Слепые украинские кобзари с сивыми чубами и усами крутили рукоятки своих стонущих жалобно кобз — примитивных инструментов — и голосили, истошными надрывными голосами рассказывая доверчивым бабам невероятные истории из жизни святых и мучеников. Пылкая украинская фантазия плюс необходимость потрясти воображение слушателей (иначе ничего не соберёшь) уводили этих «поэтов» и «религиозных комментаторов» в такие сюжетные дебри, откуда они сами порой не могли уже выбраться. И вдруг неожиданно обрывали свои «арии», что называется, на самом высоком «фермато».
Впрочем, в тексты этих «арий» никто особенно не вслушивался.
— бесцеремонно бубнили они себе под нос. Сердобольные украинские «молодицы», с головой укутанные в тёплые платки, заливались слезами и кидали трудовые копейки в деревянные чашки, выставленные для сбора пожертвований. Половина этих слепцов была, конечно, симулянтами.
Страшные, распухшие от волчанки и экземы калеки с вывороченными руками и ногами, нищие, покрытые язвами, безносые гнусящие сифилитики, алкоголики, бродяги, карманники — все копошилось на этом гноище, вопило, пело, стонало, молилось, стараясь обратить на себя внимание. У них были свои законы, своя этика и свои порядки. Лучшие места, поближе к воротам, занимали «премьеры», «первачи». Некоторые из них были далеко не бедны, имели даже собственные дома где‑нибудь на Шулявке или Соломенке. Сидя тут по десять — двадцать лет, они накапливали себе небольшие состояния и обзаводились семьями, а на все это смотрели как на службу. Начинали они обычно с мольбы о помощи:
«Господа милосердные! Господа благодетели Божии! Трудовники Божии! Народы Христовы! Та подайте за упокой ваших родителей на поминание! Дайте, не минайте! Не минет вас Бог, киевский острог, арестантские роты, каторжны работы», — неожиданно скороговоркой издевались они. И добрые люди давали, не вслушиваясь в слова. Не все ли равно, что говорит человек, который просит кусок хлеба? Надо дать — все и без слов понятно! Дуды, кобзы, гусли, цимбалы, свирели, гармоники и свистульки аккомпанировали этому хору «поющих, вопиющих, взывающих и глаголящих», жуткому и зловонному скопищу каких‑то ошмётков человечества.

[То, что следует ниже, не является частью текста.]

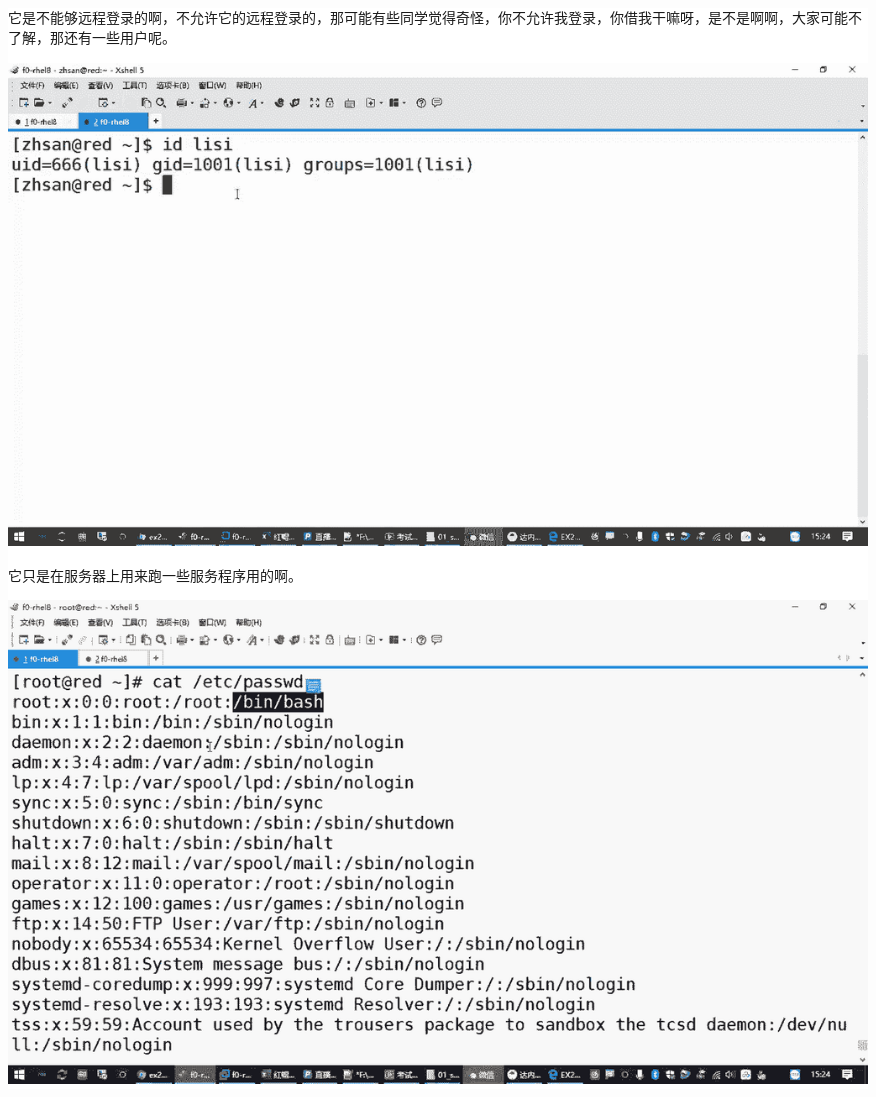 它是不能够远程登录的啊，不允许它的远程登录的，那可能有些同学觉得奇怪，你不允许我登录，你借我干嘛呀，是不是啊啊，大家可能不了解，那还有一些用户呢。



![](img/0c9bbbda9f9a5b1a58afa7dcb4087519_38.png)

它只是在服务器上用来跑一些服务程序用的啊。

![](img/0c9bbbda9f9a5b1a58afa7dcb4087519_40.png)
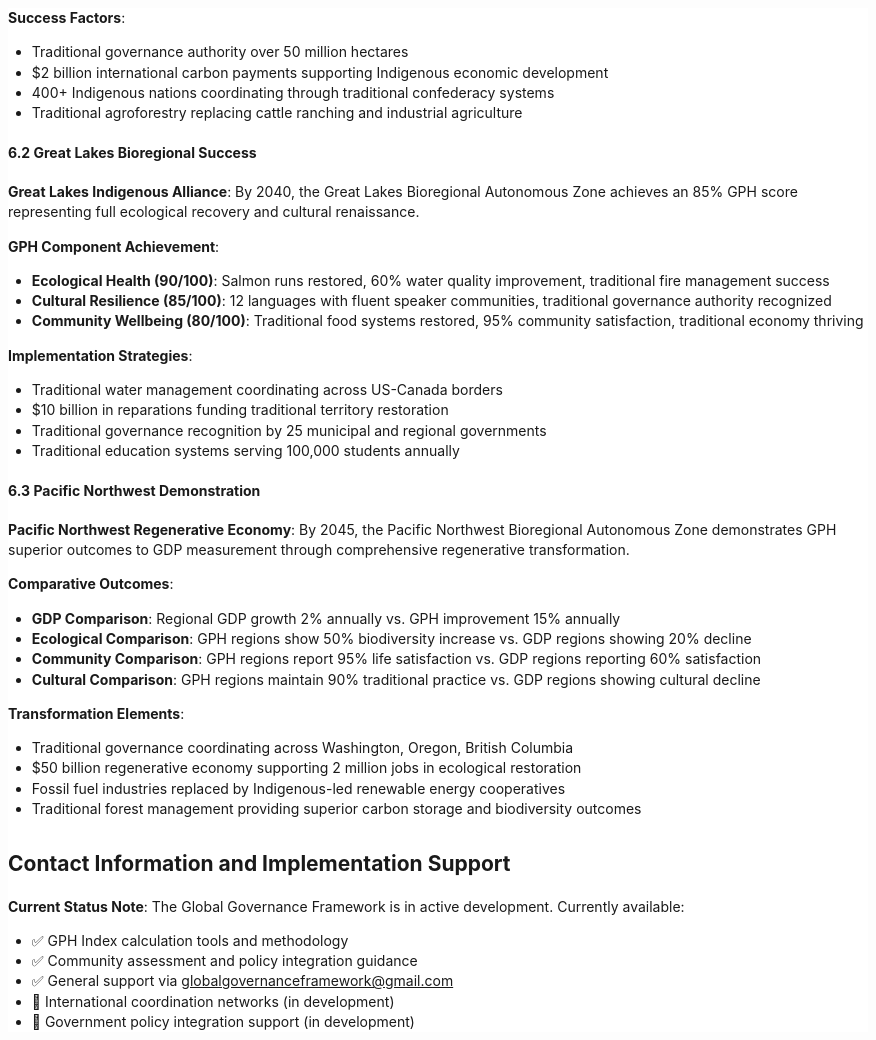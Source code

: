 **Success Factors**:
- Traditional governance authority over 50 million hectares
- $2 billion international carbon payments supporting Indigenous economic development
- 400+ Indigenous nations coordinating through traditional confederacy systems
- Traditional agroforestry replacing cattle ranching and industrial agriculture

#### 6.2 Great Lakes Bioregional Success

**Great Lakes Indigenous Alliance**:
By 2040, the Great Lakes Bioregional Autonomous Zone achieves an 85% GPH score representing full ecological recovery and cultural renaissance.

**GPH Component Achievement**:
- **Ecological Health (90/100)**: Salmon runs restored, 60% water quality improvement, traditional fire management success
- **Cultural Resilience (85/100)**: 12 languages with fluent speaker communities, traditional governance authority recognized
- **Community Wellbeing (80/100)**: Traditional food systems restored, 95% community satisfaction, traditional economy thriving

**Implementation Strategies**:
- Traditional water management coordinating across US-Canada borders
- $10 billion in reparations funding traditional territory restoration
- Traditional governance recognition by 25 municipal and regional governments
- Traditional education systems serving 100,000 students annually

#### 6.3 Pacific Northwest Demonstration

**Pacific Northwest Regenerative Economy**:
By 2045, the Pacific Northwest Bioregional Autonomous Zone demonstrates GPH superior outcomes to GDP measurement through comprehensive regenerative transformation.

**Comparative Outcomes**:
- **GDP Comparison**: Regional GDP growth 2% annually vs. GPH improvement 15% annually
- **Ecological Comparison**: GPH regions show 50% biodiversity increase vs. GDP regions showing 20% decline
- **Community Comparison**: GPH regions report 95% life satisfaction vs. GDP regions reporting 60% satisfaction
- **Cultural Comparison**: GPH regions maintain 90% traditional practice vs. GDP regions showing cultural decline

**Transformation Elements**:
- Traditional governance coordinating across Washington, Oregon, British Columbia
- $50 billion regenerative economy supporting 2 million jobs in ecological restoration
- Fossil fuel industries replaced by Indigenous-led renewable energy cooperatives
- Traditional forest management providing superior carbon storage and biodiversity outcomes

## Contact Information and Implementation Support

**Current Status Note**: The Global Governance Framework is in active development. Currently available:
- ✅ GPH Index calculation tools and methodology
- ✅ Community assessment and policy integration guidance
- ✅ General support via globalgovernanceframework@gmail.com
- 🚧 International coordination networks (in development)
- 🚧 Government policy integration support (in development)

Страшное это было место, и мы обходили его. Нас интересовали пещеры. Глубоко под землёй, пересекая даже русло Днепра, шли бесконечные пещеры-катакомбы, вырытые когда-то первыми христианами, которые спасались от языческих гонений. Вырывшие их там жили, там же и умирали, там и погребались. Постепенно православная церковь причислила некоторых из них к лику святых. В узких тёмных коридорах, вырубленных в граните, по правой стороне, одна за другой шли гробницы с дощечками и именами святых. Их мощи были, по-видимому, набальзамированы в своё время, обтянуты сверху красным кумачом и находились в маленьких нишах, тускло озарённых лампадками. Верующие богомольцы прикладывались к ним, целуя кумач, и клали сверху медяки на свечи угоднику.
Вот эти‑то медяки и были предметом наших вожделений. Но как украсть их? Обычно процессию паломников сопровождал какой‑нибудь монах со свечой (в пещерах было темно). Люди крестились, молились, а потом нагибались и целовали мощи. Вот тут‑то мы и придумали трюк. Нагнувшись к мощам и делая вид, что мы их целуем, мы набирали в рот столько медяков, сколько он мог вместить. Отойдя в сторонку, мы выплёвывали деньги в руку и прятали в карман.
Брр! До сих пор не могу вспомнить без отвращения! И на что только не способны мальчишки! Из пещер мы выходили с карманами, набитыми деньгами, и сразу накупали пирожных, конфет, папирос и очень весело проводили время.